Голова кружилась, я слегка наклонился вперед между двумя передними сиденьями и спросил дам, о чем они беседовали.
— Амма говорит, что хочет поехать на мою свадьбу в Бостон, — сказала Падма. — Мне тоже этого хочется. Я все устрою. Мне будет очень жаль, если она не сможет присутствовать.
— Значит, решено, я приеду, — заявила Амма, — только забронируй билеты на самолет.
— Амма, ты до ванной-то с трудом добраться можешь без посторонней помощи, не то, что до Бостона!
— Видишь, Падма, видишь? Вот как он ко мне относится, — пожаловалась Амма дребезжащим старческим голосом. Она так говорила, только когда хотела вызвать сострадание к себе. — После того как ты ушла, он все время донимает меня своими дурными шутками. — Затем, к моему удивлению, Амма повернулась и похлопала меня по щеке. — Но ничего ужасного в этом нет. Он, бедняга, просто старается подбодрить меня.
— Это одна из опасностей совместной жизни с ним, — с улыбкой заметила Падма. — Амма, но я, правда, забронирую для тебя билет. А если хочешь, твой сын тоже может приехать и забавляться там своими дурными шутками.
— Да, чем больше народу, тем веселее, — сказала Амма, она была такой славной. Амма решительно защищала выбор Падмы, игнорируя моральную проблему появления на свет турецко-тамильских детей, которую, впрочем, никто открыто не обсуждал; по ее словам, главное, что у человека на сердце, а не кто он по происхождению, что дети только укрепляют любовь, и еще говорят, что он любит красный рис и авиал[24].
— Мне всегда казалось, что Маммутти очень похож на турка, — сказала Амма, бескомпромиссный тон ее голоса говорил о том, что Соллоццо, с которым ей только предстояло встретиться, при желании смог бы извлечь некоторую пользу из ее симпатии к известному актеру из Южной Индии, которым она была увлечена всю свою жизнь. И вообще, ей очень нравились турки.
Он мне тоже понравился. Пускай фамилия Соллоццо и вызывала ассоциации с гангстером из классического фильма. Кстати, у него даже были тонкие усики! Я мог бы отрастить точно такие же, но не в силах был похвастаться худобой, высоким ростом, а также внешним видом, навевавшим воспоминания о потрепанной крикетной бите, отбивавшей мяч несчетное количество раз. Он оказался славным малым, весьма смышленым, а ленивая улыбка и задумчивое выражение лица придавали его словам особую значимость.

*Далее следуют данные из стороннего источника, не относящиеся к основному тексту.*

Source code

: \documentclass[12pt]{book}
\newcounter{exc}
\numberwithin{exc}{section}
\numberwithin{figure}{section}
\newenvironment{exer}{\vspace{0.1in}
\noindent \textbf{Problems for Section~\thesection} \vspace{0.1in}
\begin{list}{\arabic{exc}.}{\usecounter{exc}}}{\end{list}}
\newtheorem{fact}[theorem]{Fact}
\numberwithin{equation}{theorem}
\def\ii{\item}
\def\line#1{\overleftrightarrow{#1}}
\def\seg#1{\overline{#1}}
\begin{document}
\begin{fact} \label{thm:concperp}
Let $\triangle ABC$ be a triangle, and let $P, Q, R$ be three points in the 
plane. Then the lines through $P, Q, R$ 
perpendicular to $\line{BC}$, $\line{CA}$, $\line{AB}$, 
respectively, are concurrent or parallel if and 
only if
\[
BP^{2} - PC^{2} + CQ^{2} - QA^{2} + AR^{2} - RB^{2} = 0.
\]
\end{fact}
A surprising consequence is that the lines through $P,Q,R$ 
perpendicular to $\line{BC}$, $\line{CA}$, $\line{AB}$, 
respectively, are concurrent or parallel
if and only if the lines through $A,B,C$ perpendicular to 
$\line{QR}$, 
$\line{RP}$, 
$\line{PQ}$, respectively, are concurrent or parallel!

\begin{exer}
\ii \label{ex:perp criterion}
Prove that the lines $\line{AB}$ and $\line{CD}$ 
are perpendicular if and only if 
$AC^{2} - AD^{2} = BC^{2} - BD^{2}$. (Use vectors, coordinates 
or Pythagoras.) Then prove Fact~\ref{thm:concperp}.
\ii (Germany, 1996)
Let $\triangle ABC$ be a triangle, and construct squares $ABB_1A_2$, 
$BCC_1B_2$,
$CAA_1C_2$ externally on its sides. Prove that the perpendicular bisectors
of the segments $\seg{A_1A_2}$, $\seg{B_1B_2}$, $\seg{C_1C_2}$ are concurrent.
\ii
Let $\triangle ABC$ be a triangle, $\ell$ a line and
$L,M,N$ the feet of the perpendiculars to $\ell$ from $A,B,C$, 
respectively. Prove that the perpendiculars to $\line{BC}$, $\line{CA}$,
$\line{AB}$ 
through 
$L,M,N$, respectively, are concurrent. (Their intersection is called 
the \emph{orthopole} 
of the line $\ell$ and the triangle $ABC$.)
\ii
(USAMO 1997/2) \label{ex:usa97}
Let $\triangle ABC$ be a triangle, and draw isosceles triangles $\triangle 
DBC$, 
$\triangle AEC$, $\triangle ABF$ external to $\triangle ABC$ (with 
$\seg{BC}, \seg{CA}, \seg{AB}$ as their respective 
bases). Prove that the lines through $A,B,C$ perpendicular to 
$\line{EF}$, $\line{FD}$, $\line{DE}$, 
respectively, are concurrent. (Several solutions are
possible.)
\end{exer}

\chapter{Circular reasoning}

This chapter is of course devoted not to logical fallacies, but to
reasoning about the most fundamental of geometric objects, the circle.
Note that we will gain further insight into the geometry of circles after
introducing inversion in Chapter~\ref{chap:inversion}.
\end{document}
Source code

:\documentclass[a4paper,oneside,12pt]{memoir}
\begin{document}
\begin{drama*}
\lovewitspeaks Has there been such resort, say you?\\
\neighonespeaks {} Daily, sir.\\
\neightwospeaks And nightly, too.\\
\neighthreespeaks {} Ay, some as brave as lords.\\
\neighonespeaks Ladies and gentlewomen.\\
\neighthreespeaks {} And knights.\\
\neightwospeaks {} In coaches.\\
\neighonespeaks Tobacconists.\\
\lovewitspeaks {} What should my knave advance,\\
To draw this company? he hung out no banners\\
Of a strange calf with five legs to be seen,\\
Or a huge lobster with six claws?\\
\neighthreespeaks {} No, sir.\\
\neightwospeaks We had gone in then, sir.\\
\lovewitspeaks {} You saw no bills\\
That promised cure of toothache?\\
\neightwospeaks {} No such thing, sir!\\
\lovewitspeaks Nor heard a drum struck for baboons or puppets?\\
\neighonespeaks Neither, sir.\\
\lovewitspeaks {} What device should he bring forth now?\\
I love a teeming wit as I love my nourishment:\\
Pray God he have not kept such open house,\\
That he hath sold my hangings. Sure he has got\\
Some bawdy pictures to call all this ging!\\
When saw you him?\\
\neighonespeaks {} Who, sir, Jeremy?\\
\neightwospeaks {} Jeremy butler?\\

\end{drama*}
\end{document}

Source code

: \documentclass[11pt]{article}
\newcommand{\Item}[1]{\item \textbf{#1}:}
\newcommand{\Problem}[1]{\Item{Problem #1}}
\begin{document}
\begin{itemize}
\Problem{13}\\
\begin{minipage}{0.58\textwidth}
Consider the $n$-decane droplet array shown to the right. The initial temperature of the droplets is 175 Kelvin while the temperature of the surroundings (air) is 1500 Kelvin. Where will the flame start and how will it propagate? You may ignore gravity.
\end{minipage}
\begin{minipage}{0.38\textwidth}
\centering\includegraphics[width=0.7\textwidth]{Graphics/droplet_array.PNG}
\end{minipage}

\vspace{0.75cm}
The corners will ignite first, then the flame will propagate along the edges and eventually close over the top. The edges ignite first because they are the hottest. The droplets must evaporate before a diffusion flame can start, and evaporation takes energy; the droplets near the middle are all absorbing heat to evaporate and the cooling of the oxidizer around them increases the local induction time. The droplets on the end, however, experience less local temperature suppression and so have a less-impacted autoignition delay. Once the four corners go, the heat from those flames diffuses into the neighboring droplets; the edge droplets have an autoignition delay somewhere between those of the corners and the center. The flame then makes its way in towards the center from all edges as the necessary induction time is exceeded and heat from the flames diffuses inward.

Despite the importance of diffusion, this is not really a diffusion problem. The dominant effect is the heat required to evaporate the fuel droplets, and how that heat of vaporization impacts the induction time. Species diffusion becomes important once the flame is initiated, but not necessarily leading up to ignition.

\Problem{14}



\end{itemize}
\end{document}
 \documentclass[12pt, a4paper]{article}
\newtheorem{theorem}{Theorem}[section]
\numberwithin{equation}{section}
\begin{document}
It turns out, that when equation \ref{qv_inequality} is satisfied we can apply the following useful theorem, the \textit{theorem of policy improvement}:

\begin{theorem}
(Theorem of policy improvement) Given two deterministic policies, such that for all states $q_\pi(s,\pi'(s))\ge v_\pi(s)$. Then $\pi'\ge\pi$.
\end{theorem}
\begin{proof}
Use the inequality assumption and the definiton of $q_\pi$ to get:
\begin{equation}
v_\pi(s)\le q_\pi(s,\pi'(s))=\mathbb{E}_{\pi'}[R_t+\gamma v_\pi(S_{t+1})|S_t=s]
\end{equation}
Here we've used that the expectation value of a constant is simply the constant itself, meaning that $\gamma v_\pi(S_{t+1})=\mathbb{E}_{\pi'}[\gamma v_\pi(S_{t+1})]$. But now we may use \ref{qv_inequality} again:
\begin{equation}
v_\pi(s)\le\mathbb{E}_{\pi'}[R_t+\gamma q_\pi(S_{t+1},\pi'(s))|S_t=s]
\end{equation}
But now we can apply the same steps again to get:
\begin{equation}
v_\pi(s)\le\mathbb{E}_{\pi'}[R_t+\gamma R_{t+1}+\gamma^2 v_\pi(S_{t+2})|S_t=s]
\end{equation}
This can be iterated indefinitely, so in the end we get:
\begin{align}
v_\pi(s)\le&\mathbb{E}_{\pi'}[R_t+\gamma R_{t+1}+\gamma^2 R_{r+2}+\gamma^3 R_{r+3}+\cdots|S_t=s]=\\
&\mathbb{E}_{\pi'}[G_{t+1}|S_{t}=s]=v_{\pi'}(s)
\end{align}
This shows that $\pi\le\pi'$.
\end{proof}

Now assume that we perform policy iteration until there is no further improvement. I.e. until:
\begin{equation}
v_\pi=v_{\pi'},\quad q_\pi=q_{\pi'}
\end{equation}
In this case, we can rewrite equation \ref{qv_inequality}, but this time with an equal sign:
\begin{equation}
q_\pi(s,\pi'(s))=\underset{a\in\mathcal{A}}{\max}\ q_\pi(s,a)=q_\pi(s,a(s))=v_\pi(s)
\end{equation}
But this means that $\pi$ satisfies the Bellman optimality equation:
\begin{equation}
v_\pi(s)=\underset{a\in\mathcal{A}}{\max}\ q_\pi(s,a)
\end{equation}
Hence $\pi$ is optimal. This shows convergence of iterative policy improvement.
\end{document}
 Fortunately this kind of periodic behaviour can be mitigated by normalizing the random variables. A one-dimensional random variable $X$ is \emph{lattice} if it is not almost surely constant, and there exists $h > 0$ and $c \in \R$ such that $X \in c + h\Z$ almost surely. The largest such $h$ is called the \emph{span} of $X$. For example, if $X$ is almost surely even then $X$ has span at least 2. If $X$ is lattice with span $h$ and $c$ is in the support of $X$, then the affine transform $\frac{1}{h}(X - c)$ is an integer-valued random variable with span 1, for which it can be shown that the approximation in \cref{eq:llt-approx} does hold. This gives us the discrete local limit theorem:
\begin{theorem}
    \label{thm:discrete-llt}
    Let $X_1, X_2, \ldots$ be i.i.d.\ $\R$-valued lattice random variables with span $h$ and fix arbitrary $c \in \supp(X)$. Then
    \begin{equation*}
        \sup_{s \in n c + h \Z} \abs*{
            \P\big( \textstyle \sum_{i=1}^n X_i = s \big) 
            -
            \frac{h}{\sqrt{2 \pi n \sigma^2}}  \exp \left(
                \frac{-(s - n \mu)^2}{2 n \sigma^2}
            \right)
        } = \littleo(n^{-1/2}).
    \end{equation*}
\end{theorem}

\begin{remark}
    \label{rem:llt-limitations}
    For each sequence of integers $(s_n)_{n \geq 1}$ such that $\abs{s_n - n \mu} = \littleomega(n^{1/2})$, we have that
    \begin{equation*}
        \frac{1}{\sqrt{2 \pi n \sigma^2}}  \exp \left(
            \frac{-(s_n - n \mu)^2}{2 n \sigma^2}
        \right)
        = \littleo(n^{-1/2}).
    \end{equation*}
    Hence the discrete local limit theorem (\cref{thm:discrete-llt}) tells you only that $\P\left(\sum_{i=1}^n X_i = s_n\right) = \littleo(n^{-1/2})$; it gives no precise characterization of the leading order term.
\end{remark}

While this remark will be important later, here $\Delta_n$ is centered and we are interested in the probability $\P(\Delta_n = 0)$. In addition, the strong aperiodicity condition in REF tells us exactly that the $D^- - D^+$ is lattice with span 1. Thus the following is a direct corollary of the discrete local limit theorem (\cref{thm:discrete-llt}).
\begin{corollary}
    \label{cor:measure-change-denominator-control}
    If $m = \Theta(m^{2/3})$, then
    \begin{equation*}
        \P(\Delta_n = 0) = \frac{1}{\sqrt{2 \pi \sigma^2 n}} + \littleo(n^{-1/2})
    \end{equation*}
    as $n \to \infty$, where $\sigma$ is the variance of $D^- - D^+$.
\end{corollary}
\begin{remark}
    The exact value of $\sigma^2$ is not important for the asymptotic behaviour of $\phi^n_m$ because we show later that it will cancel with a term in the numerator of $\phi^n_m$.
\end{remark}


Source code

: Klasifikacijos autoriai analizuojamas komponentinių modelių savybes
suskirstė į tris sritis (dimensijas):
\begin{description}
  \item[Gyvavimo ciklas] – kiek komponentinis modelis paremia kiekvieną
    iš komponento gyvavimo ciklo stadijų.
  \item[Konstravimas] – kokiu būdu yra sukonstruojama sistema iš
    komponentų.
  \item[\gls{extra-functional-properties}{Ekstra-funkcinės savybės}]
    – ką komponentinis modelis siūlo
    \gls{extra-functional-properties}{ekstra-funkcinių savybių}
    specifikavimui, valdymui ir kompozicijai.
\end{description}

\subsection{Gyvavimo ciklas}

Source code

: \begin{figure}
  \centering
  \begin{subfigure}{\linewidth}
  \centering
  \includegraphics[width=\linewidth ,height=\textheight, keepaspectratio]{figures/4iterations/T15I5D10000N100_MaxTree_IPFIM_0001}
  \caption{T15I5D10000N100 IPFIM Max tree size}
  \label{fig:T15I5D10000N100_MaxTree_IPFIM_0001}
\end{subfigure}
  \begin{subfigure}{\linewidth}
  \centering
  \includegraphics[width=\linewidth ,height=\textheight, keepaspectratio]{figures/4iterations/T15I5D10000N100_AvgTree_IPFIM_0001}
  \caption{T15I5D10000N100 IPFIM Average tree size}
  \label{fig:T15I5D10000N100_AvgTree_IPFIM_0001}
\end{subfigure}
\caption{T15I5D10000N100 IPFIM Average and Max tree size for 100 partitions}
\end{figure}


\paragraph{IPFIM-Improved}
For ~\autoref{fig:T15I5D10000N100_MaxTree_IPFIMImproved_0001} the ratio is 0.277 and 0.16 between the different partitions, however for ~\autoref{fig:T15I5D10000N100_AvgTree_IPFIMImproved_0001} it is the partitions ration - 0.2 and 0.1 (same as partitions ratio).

Он приготовил мне подарок. «Музей невинности» Памука, подписанный автором. Странно было представлять себе, что этой книги касалась рука великого писателя, от этой мысли у меня по спине даже пробежали мурашки. Это было чудесное ощущение, несвойственное Усовершенствованным. Два подарка в одном. Без сомнения, книга была очень дорогой. Я снова дотронулся до дарственной надписи, мысленно повторяя ее содержание.
«Мой друг, — звучал голос Орхана Памука, переносясь через мост времени, — я надеюсь, вы прочитаете эту историю с таким же удовольствием, с которым я сочинял ее».
Я опять повторил текст обращения про себя. Оторвав взгляд от книги, я увидел, что Падма и Соллоццо смотрели на меня. Так трогательно — думать о том, что они старались подобрать для меня правильный подарок.
— Я буду беречь эту книгу, — сказал я совершенно искренне. — Спасибо.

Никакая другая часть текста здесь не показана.